▸ Action item:
Go through the listing beneath this task and return every line that carries the string "scraping".
[Extracted information Boundary: Start]
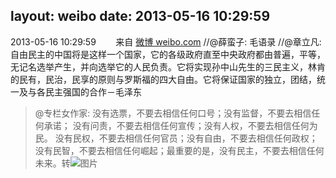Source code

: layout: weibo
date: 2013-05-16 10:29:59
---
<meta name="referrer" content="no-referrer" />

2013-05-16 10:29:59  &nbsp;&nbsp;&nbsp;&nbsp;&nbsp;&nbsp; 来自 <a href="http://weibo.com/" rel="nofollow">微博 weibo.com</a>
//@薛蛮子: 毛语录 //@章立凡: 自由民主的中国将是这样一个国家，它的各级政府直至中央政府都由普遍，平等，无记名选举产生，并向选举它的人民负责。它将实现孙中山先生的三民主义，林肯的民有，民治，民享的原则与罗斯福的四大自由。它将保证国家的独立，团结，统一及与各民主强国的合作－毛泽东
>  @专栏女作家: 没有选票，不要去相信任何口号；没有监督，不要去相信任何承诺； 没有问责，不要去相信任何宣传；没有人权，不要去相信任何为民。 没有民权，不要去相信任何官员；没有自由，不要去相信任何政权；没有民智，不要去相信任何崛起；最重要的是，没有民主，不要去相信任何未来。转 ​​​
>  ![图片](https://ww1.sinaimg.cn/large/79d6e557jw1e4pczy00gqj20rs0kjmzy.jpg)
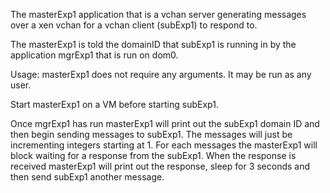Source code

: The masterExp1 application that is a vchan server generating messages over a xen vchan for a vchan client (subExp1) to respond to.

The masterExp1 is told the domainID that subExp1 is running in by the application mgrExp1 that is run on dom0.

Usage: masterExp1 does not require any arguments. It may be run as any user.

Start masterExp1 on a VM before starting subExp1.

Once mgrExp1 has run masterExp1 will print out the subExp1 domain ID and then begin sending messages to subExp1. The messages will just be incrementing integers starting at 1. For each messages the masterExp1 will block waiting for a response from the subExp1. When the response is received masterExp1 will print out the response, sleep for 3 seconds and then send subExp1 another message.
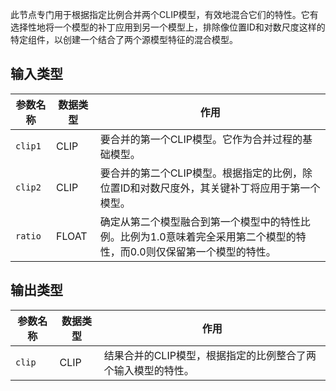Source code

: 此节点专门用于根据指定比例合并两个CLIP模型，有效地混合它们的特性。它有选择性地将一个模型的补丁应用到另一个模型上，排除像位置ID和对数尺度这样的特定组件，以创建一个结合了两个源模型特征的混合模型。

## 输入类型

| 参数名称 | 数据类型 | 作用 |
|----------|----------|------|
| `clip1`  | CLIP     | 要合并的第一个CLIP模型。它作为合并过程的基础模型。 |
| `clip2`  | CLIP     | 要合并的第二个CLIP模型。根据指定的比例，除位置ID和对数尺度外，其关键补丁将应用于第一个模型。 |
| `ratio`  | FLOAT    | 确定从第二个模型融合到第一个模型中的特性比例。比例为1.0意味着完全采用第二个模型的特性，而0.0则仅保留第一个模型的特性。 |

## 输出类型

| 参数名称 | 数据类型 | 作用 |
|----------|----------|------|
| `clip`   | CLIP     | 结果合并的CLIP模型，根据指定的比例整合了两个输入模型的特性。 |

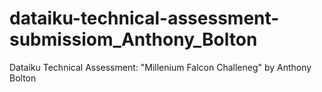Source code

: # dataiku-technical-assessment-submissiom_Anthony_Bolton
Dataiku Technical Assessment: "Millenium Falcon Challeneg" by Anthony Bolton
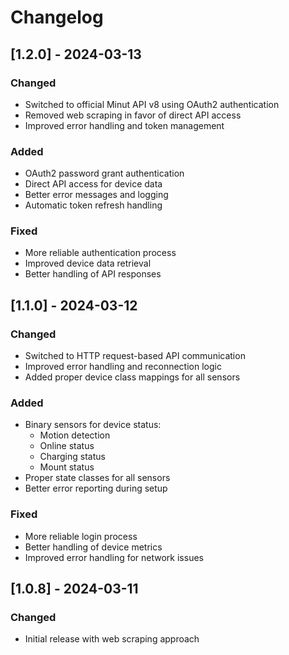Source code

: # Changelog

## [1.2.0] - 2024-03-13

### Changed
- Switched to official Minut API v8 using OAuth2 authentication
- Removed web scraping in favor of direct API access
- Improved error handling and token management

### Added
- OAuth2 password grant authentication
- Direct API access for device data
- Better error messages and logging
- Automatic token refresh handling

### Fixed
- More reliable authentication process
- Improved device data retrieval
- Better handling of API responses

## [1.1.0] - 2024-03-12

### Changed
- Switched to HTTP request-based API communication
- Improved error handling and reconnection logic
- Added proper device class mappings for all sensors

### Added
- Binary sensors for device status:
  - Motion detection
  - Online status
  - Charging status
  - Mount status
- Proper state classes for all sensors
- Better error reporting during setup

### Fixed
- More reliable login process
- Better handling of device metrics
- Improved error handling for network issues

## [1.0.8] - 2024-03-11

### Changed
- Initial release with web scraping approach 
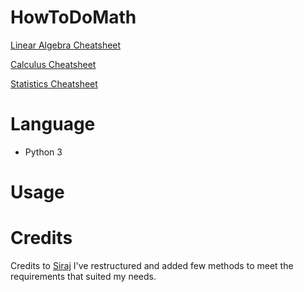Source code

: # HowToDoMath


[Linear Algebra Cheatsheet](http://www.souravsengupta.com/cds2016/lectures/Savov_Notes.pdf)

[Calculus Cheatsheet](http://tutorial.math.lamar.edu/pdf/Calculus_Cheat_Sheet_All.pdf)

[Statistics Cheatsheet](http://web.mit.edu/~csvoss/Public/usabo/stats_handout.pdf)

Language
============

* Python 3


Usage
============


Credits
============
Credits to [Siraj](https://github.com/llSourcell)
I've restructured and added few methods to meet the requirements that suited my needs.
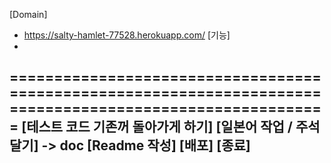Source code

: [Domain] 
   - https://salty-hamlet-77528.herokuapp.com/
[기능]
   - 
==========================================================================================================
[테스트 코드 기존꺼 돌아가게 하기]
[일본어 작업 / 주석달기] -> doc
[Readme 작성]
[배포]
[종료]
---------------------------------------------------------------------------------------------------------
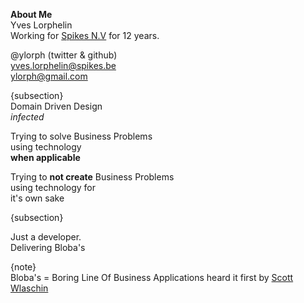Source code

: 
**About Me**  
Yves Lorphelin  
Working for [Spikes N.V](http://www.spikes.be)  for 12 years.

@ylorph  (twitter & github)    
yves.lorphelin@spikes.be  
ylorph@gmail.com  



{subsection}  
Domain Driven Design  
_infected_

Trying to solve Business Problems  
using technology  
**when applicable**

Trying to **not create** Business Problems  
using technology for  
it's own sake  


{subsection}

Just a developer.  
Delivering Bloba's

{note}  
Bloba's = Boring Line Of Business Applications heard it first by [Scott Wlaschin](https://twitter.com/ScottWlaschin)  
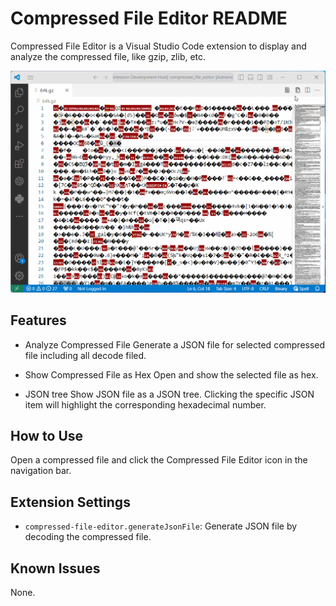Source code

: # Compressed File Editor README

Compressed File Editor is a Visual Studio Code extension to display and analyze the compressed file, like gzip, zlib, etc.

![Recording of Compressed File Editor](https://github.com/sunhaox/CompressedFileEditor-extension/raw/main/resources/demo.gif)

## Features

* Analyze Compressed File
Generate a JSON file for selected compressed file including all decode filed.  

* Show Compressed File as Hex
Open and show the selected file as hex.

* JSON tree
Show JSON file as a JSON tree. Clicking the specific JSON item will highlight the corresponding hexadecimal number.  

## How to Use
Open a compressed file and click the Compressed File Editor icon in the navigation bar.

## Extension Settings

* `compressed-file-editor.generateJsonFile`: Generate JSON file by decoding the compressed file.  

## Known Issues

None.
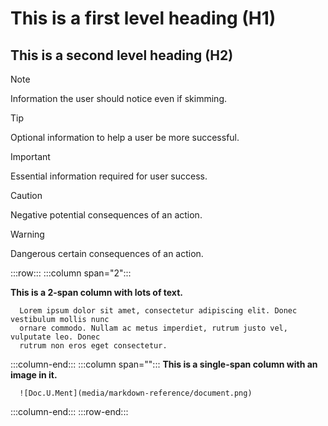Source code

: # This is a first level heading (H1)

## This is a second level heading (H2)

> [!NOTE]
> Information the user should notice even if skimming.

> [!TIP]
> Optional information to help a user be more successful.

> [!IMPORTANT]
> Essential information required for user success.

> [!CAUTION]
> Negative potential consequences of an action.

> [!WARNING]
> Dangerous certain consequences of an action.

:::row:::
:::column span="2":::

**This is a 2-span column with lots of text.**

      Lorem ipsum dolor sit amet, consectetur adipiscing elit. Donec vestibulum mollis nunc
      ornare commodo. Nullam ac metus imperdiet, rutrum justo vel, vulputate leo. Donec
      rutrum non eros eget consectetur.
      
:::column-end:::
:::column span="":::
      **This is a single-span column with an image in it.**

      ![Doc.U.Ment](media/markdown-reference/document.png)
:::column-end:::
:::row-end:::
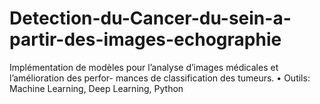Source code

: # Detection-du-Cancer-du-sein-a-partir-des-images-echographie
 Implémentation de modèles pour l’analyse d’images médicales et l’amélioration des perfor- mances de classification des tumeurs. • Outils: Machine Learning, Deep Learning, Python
[Extracted information Boundary: End]
[Extracted information Boundary: Start]
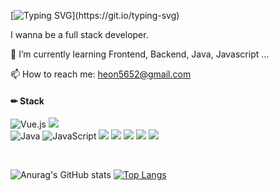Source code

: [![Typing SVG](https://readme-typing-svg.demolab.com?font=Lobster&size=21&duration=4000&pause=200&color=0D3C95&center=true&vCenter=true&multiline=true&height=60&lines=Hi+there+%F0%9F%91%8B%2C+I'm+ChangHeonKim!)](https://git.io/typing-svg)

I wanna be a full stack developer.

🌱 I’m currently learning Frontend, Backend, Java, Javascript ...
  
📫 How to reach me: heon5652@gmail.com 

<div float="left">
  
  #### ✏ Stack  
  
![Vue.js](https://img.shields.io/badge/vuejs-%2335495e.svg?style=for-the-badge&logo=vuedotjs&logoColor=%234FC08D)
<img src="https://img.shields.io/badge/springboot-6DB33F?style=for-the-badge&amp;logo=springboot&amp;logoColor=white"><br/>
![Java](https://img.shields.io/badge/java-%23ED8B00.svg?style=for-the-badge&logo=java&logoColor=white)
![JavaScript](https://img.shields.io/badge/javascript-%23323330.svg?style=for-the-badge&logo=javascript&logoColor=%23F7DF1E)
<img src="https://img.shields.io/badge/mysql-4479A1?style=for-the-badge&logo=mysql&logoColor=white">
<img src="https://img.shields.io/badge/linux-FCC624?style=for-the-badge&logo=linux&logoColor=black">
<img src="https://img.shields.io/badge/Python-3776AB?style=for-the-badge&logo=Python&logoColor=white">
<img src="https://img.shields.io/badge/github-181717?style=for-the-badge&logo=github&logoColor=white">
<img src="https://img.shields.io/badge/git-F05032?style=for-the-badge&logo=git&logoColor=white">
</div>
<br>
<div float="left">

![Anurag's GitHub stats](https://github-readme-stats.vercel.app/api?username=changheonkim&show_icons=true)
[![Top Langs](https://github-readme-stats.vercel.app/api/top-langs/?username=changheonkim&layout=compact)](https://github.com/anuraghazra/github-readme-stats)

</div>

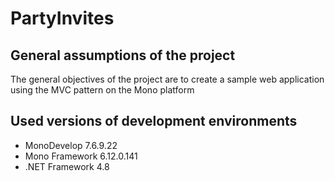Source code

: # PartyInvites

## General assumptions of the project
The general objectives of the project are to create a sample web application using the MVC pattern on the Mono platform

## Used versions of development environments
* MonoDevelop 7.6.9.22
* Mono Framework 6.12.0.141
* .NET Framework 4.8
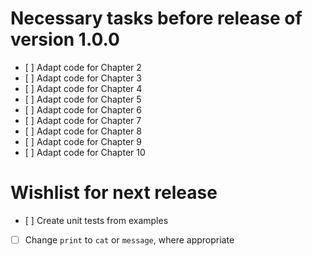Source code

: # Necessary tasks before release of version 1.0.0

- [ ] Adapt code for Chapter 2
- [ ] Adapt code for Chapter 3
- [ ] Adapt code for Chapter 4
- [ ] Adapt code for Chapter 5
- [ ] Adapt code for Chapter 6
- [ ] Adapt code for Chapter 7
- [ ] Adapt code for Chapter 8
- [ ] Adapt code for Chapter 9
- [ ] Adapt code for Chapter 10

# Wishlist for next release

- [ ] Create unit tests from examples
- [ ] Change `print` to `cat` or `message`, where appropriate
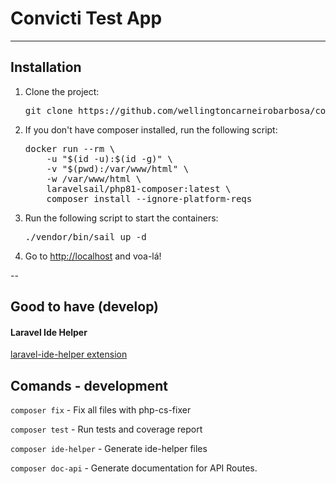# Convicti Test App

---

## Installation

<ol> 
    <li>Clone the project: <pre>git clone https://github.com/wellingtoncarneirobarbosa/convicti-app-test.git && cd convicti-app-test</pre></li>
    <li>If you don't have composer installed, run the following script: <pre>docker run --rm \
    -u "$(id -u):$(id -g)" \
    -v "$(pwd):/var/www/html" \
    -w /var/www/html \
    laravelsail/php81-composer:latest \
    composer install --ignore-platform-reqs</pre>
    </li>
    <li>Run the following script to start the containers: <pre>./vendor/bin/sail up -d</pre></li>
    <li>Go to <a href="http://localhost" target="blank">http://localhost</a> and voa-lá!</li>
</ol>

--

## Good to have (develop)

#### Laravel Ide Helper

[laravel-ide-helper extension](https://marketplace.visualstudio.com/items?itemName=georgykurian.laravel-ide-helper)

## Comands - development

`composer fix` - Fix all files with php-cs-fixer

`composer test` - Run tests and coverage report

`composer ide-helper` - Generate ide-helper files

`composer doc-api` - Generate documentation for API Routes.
[Extracted information Boundary: End]
▸ Response:
- Removed web scraping in favor of direct API access
- Initial release with web scraping approach 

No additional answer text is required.